- 3D HBM-on-GPU design reaches file compute density for demanding AI workloads
- Peak GPU temperatures exceeded 140°C with out thermal mitigation methods
- Halving the GPU clock charge lowered temperatures however slowed AI coaching by 28%
Imec offered an examination of a 3D HBM-on-GPU design geared toward rising compute density for demanding AI workloads on the 2025 IEEE Worldwide Electron Units Assembly (IEDM).
The thermal system-technology co-optimization strategy locations 4 high-bandwidth reminiscence stacks instantly above a GPU via microbump connections.
Every stack consists of twelve hybrid-bonded DRAM dies, and cooling is utilized on high of the HBMs.
Thermal mitigation makes an attempt and efficiency trade-offs
The answer applies energy maps derived from industry-relevant workloads to check how the configuration responds underneath lifelike AI coaching circumstances.
This 3D association guarantees a leap in compute density and reminiscence per GPU.
It additionally provides increased GPU reminiscence bandwidth in comparison with 2.5D integration, the place HBM stacks sit across the GPU on a silicon interposer.
Nevertheless, the thermal simulations reveal extreme challenges for the 3D HBM-on-GPU design.
With out mitigation, peak GPU temperatures reached 141.7°C, far above operational limits, whereas the two.5D baseline peaked at 69.1°C underneath the identical cooling circumstances.

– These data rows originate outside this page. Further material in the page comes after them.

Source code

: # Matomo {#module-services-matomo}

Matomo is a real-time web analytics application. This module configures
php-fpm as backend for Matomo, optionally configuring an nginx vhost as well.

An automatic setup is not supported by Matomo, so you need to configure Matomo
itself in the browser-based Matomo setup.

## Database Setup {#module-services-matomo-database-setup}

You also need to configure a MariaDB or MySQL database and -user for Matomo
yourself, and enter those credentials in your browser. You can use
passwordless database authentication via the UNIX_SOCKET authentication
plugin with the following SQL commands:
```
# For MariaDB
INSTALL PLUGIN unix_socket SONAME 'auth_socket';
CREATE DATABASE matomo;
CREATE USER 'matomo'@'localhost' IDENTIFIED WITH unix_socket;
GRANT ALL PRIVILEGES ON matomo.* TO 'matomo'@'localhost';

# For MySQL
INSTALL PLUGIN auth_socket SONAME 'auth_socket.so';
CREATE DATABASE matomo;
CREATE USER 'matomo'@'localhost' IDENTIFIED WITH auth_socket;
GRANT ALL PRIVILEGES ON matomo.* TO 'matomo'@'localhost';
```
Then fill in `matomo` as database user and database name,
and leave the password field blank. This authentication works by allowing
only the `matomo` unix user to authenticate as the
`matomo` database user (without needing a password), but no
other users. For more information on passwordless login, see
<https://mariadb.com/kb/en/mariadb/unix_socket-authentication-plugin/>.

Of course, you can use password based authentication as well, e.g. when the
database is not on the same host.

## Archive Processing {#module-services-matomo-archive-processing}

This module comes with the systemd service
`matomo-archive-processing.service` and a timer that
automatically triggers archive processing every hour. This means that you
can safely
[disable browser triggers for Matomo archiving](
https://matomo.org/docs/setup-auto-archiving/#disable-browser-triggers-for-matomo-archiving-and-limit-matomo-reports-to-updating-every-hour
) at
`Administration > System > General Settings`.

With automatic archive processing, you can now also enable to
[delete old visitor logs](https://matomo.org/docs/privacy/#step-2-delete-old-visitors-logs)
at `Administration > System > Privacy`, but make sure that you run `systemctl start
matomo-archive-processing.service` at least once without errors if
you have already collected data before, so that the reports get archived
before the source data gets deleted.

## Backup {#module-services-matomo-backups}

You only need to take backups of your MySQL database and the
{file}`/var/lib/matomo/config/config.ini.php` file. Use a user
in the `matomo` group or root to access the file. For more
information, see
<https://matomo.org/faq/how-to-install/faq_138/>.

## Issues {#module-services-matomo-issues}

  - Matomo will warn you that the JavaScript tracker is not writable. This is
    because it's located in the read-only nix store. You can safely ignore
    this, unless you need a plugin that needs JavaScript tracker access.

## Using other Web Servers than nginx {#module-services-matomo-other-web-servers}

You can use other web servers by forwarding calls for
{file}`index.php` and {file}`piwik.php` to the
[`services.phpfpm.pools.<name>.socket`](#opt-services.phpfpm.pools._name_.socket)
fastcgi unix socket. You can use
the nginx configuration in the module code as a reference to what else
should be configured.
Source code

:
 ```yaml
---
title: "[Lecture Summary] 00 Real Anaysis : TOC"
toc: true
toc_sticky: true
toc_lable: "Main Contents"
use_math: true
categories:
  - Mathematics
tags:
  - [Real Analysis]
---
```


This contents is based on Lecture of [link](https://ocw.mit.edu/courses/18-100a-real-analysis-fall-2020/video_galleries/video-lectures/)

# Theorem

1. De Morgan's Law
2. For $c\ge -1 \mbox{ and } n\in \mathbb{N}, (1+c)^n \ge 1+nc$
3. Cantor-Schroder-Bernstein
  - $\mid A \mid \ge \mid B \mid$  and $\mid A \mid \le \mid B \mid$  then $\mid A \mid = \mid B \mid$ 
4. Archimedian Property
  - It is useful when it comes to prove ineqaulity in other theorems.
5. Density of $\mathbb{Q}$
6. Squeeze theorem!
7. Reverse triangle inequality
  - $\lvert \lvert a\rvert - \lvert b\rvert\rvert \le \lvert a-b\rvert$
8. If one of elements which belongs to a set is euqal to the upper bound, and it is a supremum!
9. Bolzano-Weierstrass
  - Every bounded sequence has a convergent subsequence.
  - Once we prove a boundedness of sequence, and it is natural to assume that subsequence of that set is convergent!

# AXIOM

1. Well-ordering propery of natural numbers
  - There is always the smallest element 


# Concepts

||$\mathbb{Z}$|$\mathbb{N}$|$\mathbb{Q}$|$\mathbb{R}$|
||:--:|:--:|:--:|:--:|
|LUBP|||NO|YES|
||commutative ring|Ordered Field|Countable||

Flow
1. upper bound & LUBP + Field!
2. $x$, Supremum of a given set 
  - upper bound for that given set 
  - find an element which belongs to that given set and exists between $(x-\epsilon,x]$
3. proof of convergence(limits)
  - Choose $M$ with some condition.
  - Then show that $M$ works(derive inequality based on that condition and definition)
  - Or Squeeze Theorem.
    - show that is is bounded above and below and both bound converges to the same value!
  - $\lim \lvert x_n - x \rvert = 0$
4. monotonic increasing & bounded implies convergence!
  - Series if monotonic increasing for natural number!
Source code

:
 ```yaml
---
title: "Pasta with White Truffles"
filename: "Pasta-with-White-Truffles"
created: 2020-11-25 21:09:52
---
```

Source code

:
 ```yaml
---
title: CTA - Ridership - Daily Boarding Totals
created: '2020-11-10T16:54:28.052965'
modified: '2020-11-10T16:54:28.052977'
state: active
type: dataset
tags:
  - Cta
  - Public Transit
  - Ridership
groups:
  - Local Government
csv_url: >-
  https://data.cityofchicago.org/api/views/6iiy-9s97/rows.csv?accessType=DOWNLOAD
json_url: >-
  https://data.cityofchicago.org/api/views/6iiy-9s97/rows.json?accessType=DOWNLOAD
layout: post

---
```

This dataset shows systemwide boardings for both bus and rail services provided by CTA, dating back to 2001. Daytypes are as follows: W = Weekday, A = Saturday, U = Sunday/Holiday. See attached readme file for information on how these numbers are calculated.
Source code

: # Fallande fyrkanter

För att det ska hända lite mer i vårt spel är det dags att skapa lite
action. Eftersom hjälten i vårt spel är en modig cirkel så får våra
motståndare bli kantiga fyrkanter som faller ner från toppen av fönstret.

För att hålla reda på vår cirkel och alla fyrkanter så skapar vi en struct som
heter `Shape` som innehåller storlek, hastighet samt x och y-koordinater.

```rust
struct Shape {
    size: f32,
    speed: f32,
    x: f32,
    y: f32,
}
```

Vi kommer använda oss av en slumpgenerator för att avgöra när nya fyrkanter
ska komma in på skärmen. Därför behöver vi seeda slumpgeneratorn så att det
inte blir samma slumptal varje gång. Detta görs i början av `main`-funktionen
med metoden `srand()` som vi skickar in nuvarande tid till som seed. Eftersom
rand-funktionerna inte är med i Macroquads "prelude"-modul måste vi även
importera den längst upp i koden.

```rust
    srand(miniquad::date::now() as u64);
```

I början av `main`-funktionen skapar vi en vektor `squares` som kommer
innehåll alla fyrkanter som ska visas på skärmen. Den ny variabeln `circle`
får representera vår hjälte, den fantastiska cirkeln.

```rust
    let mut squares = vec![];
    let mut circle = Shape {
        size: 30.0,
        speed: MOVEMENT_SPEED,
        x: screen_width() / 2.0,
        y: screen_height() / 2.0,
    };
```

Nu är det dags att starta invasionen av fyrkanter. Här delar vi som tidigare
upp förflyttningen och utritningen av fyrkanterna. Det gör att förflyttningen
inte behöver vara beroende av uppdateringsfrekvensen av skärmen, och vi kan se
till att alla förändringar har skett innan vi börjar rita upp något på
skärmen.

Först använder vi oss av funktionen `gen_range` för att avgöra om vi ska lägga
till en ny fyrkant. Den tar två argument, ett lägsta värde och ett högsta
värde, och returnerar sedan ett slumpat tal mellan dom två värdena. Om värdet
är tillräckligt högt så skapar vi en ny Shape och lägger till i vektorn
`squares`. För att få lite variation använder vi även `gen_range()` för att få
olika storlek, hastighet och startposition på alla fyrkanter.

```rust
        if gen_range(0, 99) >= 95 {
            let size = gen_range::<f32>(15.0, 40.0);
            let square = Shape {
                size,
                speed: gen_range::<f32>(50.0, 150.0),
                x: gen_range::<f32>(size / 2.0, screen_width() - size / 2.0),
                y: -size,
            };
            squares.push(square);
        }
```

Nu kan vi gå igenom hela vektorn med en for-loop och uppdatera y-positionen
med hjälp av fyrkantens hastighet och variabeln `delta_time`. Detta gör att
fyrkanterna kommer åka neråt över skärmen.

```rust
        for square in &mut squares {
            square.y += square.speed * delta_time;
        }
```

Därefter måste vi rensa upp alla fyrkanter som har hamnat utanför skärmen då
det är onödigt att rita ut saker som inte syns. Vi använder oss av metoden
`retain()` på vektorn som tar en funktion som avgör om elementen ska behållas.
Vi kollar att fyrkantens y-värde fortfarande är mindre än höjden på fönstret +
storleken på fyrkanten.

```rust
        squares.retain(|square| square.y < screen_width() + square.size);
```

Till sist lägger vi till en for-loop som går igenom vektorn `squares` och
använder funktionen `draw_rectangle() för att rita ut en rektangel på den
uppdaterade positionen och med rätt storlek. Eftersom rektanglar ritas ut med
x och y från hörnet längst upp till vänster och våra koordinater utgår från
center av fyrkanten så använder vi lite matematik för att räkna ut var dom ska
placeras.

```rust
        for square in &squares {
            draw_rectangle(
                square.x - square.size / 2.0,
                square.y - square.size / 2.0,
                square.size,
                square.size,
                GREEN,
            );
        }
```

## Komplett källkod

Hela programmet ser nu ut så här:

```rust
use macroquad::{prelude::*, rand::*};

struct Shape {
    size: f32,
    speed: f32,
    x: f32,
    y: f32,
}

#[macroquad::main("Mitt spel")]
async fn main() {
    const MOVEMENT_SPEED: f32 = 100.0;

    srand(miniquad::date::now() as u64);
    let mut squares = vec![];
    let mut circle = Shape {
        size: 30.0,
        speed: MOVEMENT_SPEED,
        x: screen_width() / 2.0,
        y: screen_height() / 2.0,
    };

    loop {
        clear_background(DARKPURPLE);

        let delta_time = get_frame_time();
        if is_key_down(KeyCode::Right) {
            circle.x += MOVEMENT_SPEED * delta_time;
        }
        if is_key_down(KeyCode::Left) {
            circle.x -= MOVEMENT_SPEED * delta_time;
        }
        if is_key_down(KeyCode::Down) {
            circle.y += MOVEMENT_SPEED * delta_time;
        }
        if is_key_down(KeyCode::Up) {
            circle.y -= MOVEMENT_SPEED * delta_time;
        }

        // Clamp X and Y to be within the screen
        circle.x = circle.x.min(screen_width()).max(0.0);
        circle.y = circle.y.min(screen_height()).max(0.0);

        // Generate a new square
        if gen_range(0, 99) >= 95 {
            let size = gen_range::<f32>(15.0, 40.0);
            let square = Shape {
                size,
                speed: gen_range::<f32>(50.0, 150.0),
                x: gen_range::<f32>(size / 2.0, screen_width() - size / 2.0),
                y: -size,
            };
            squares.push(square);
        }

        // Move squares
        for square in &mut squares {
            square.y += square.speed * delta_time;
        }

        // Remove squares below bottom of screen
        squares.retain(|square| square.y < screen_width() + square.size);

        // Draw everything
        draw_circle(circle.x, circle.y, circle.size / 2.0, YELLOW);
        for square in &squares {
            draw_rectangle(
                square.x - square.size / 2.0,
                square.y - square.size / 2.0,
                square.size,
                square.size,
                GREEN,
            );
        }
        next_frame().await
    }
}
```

Imec explored technology-level methods similar to merging HBM stacks and thermal silicon optimization.
System-level methods included double-sided cooling and GPU frequency scaling.
Lowering the GPU clock charge by 50% lowered peak temperatures to under 100°C, however this variation slowed AI coaching workloads.
Regardless of these limitations, Imec argues that the 3D construction can ship increased compute density and efficiency than the two.5D reference design.
“Halving the GPU core frequency introduced the height temperature from 120°C to under 100°C, attaining a key goal for the reminiscence operation. Though this step comes with a 28% workload penalty…” stated James Myers, System Expertise Program Director at Imec.
“…the general bundle outperforms the two.5D baseline due to the next throughput density supplied by the 3D configuration. We’re at the moment utilizing this strategy to check different GPU and HBM configurations…”
The group suggests this strategy may assist thermally resilient {hardware} for AI instruments in dense knowledge facilities.
Imec presents this work as a part of a broader effort to hyperlink know-how selections with system conduct.
This consists of the cross-technology co-optimization (XTCO) program, launched in 2025, which mixes STCO and DTCO mindsets to align know-how roadmaps with system scaling challenges.
Imec stated that XTCO allows collaborative problem-solving for crucial bottlenecks throughout the semiconductor ecosystem, together with fabless and system corporations.
Nevertheless, such applied sciences will seemingly stay confined to specialised amenities with managed energy and thermal budgets.
Through TechPowerUp
Comply with TechRadar on Google Information and add us as a most well-liked supply to get our skilled information, opinions, and opinion in your feeds. Make sure that to click on the Comply with button!
And naturally you may as well comply with TechRadar on TikTok for information, opinions, unboxings in video type, and get common updates from us on WhatsApp too.